Dataset entries
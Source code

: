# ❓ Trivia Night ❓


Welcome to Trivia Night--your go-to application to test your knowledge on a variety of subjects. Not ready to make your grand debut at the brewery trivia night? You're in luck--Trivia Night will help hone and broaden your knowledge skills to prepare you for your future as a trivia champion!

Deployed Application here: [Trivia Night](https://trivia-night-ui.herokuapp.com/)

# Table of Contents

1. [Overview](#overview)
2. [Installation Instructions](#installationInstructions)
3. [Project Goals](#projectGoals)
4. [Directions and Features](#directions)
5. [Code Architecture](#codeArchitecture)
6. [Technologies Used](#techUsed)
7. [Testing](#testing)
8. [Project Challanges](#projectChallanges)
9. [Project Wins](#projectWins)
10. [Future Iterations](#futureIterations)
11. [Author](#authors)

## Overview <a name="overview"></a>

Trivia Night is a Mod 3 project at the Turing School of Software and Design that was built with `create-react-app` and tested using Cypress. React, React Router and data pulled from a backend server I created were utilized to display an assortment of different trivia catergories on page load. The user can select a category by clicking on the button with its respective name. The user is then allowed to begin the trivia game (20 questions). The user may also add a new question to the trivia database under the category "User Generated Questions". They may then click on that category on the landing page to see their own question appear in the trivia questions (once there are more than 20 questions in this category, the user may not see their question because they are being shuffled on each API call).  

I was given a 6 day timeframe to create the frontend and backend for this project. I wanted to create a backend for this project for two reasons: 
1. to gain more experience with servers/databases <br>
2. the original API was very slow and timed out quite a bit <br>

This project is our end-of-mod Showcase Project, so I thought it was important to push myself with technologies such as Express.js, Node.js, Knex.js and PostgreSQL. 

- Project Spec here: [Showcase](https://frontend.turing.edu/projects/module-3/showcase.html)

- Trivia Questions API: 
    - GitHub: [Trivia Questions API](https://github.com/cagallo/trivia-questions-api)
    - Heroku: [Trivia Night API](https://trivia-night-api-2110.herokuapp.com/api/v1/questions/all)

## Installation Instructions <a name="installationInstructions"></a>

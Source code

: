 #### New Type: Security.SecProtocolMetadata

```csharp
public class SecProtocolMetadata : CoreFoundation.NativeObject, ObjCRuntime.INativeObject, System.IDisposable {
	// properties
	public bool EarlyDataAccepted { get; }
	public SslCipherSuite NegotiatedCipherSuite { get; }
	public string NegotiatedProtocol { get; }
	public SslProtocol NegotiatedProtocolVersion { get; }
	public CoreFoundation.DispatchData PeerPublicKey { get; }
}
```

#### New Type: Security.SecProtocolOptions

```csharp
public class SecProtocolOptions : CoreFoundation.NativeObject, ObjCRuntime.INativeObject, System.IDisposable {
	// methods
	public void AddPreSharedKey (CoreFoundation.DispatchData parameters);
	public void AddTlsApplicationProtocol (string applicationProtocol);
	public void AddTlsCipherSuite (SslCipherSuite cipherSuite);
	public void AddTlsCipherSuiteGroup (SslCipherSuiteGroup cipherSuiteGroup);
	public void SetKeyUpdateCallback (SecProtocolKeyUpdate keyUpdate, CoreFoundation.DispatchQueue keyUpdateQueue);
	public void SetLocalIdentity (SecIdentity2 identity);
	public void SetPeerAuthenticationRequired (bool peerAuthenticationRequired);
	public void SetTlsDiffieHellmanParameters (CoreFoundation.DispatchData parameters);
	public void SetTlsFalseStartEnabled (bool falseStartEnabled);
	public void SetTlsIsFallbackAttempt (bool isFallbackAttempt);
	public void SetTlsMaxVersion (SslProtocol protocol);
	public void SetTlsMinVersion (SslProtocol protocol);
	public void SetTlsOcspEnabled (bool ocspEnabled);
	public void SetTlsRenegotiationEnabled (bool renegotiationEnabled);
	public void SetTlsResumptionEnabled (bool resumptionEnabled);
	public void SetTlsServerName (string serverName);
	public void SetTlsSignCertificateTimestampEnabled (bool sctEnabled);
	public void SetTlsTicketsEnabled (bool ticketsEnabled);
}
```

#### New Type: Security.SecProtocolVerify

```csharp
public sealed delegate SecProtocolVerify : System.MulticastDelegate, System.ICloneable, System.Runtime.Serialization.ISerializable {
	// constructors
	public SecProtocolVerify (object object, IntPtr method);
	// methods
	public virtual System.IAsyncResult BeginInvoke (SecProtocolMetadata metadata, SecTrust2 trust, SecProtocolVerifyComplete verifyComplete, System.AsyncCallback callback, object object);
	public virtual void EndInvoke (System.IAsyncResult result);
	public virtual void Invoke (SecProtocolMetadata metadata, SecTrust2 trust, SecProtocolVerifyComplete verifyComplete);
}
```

● About this exercise: Return exactly the lines from the beginning of the data above through the one containing "- GitHub: [Trivia", please. Include both end lines and add nothing else.

● Solved exercise:
Source code

:# ❓ Trivia Night ❓


Welcome to Trivia Night--your go-to application to test your knowledge on a variety of subjects. Not ready to make your grand debut at the brewery trivia night? You're in luck--Trivia Night will help hone and broaden your knowledge skills to prepare you for your future as a trivia champion!

Deployed Application here: [Trivia Night](https://trivia-night-ui.herokuapp.com/)

# Table of Contents

1. [Overview](#overview)
2. [Installation Instructions](#installationInstructions)
3. [Project Goals](#projectGoals)
4. [Directions and Features](#directions)
5. [Code Architecture](#codeArchitecture)
6. [Technologies Used](#techUsed)
7. [Testing](#testing)
8. [Project Challanges](#projectChallanges)
9. [Project Wins](#projectWins)
10. [Future Iterations](#futureIterations)
11. [Author](#authors)

## Overview <a name="overview"></a>

Trivia Night is a Mod 3 project at the Turing School of Software and Design that was built with `create-react-app` and tested using Cypress. React, React Router and data pulled from a backend server I created were utilized to display an assortment of different trivia catergories on page load. The user can select a category by clicking on the button with its respective name. The user is then allowed to begin the trivia game (20 questions). The user may also add a new question to the trivia database under the category "User Generated Questions". They may then click on that category on the landing page to see their own question appear in the trivia questions (once there are more than 20 questions in this category, the user may not see their question because they are being shuffled on each API call).  

I was given a 6 day timeframe to create the frontend and backend for this project. I wanted to create a backend for this project for two reasons: 
1. to gain more experience with servers/databases <br>
2. the original API was very slow and timed out quite a bit <br>

This project is our end-of-mod Showcase Project, so I thought it was important to push myself with technologies such as Express.js, Node.js, Knex.js and PostgreSQL. 

- Project Spec here: [Showcase](https://frontend.turing.edu/projects/module-3/showcase.html)

- Trivia Questions API: 
    - GitHub: [Trivia Questions API](https://github.com/cagallo/trivia-questions-api)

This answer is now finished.